§ **WORK TASK**
Output the lines of the records below exactly, beginning at their first line and ending at the line with "In our accretion"; include no pictures.

Excerpts from a dataset:
..........

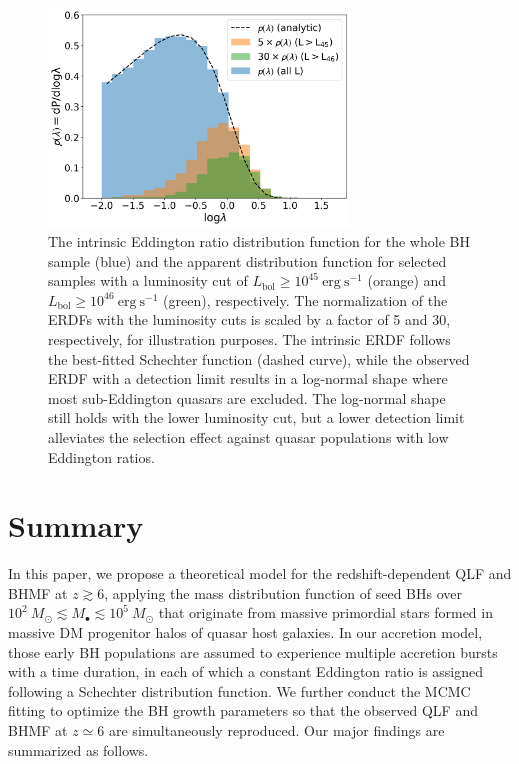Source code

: \documentclass[twocolumn, twocolappendix]{aastex63}
\newcommand{\Msun}{M_\odot}
\newcommand{\Lbol}{L_\mathrm{bol}}
\begin{document}
\begin{CJK*}{UTF8}{gbsn}
\begin{figure}
\centering
\includegraphics[width=80mm]{l_hist.png}
\caption{
The intrinsic Eddington ratio distribution function for the whole BH sample (blue) and the apparent distribution function for selected samples with
a luminosity cut of $\Lbol \geq 10^{45}~\mathrm{erg~s^{-1}}$ (orange) and $\Lbol \geq 10^{46}~\mathrm{erg~s^{-1}}$ (green), respectively.
The normalization of the ERDFs with the luminosity cuts is scaled by a factor of 5 and 30, respectively, for illustration purposes.
The intrinsic ERDF follows the best-fitted Schechter function (dashed curve),
while the observed ERDF with a detection limit results in a log-normal shape where most sub-Eddington quasars are excluded.
The log-normal shape still holds with the lower luminosity cut, but a lower detection limit alleviates the selection effect against quasar populations with low Eddington ratios.
}
\label{fig:lhist}
\end{figure}
  


\section{Summary}
\label{sec:sum}
In this paper, we propose a theoretical model for the redshift-dependent QLF and BHMF at $z\gtrsim 6$,
applying the mass distribution function of seed BHs over $10^2~\Msun \lesssim M_\bullet \lesssim 10^5~\Msun$
that originate from massive primordial stars formed in massive DM progenitor halos of quasar host galaxies.
In our accretion model, those early BH populations are assumed to experience multiple accretion bursts with a time duration,
in each of which a constant Eddington ratio is assigned following a Schechter distribution function.
We further conduct the MCMC fitting to optimize the BH growth parameters
so that the observed QLF and BHMF at $z\simeq 6$ are simultaneously reproduced.
Our major findings are summarized as follows.



\end{CJK*}
\end{document}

..........

§ **RESPONSE**
Source code

: \documentclass[twocolumn, twocolappendix]{aastex63}
\newcommand{\Msun}{M_\odot}
\newcommand{\Lbol}{L_\mathrm{bol}}
\begin{document}
\begin{CJK*}{UTF8}{gbsn}
\begin{figure}
\centering
\includegraphics[width=80mm]{l_hist.png}
\caption{
The intrinsic Eddington ratio distribution function for the whole BH sample (blue) and the apparent distribution function for selected samples with
a luminosity cut of $\Lbol \geq 10^{45}~\mathrm{erg~s^{-1}}$ (orange) and $\Lbol \geq 10^{46}~\mathrm{erg~s^{-1}}$ (green), respectively.
The normalization of the ERDFs with the luminosity cuts is scaled by a factor of 5 and 30, respectively, for illustration purposes.
The intrinsic ERDF follows the best-fitted Schechter function (dashed curve),
while the observed ERDF with a detection limit results in a log-normal shape where most sub-Eddington quasars are excluded.
The log-normal shape still holds with the lower luminosity cut, but a lower detection limit alleviates the selection effect against quasar populations with low Eddington ratios.
}
\label{fig:lhist}
\end{figure}
  


\section{Summary}
\label{sec:sum}
In this paper, we propose a theoretical model for the redshift-dependent QLF and BHMF at $z\gtrsim 6$,
applying the mass distribution function of seed BHs over $10^2~\Msun \lesssim M_\bullet \lesssim 10^5~\Msun$
that originate from massive primordial stars formed in massive DM progenitor halos of quasar host galaxies.
In our accretion model, those early BH populations are assumed to experience multiple accretion bursts with a time duration,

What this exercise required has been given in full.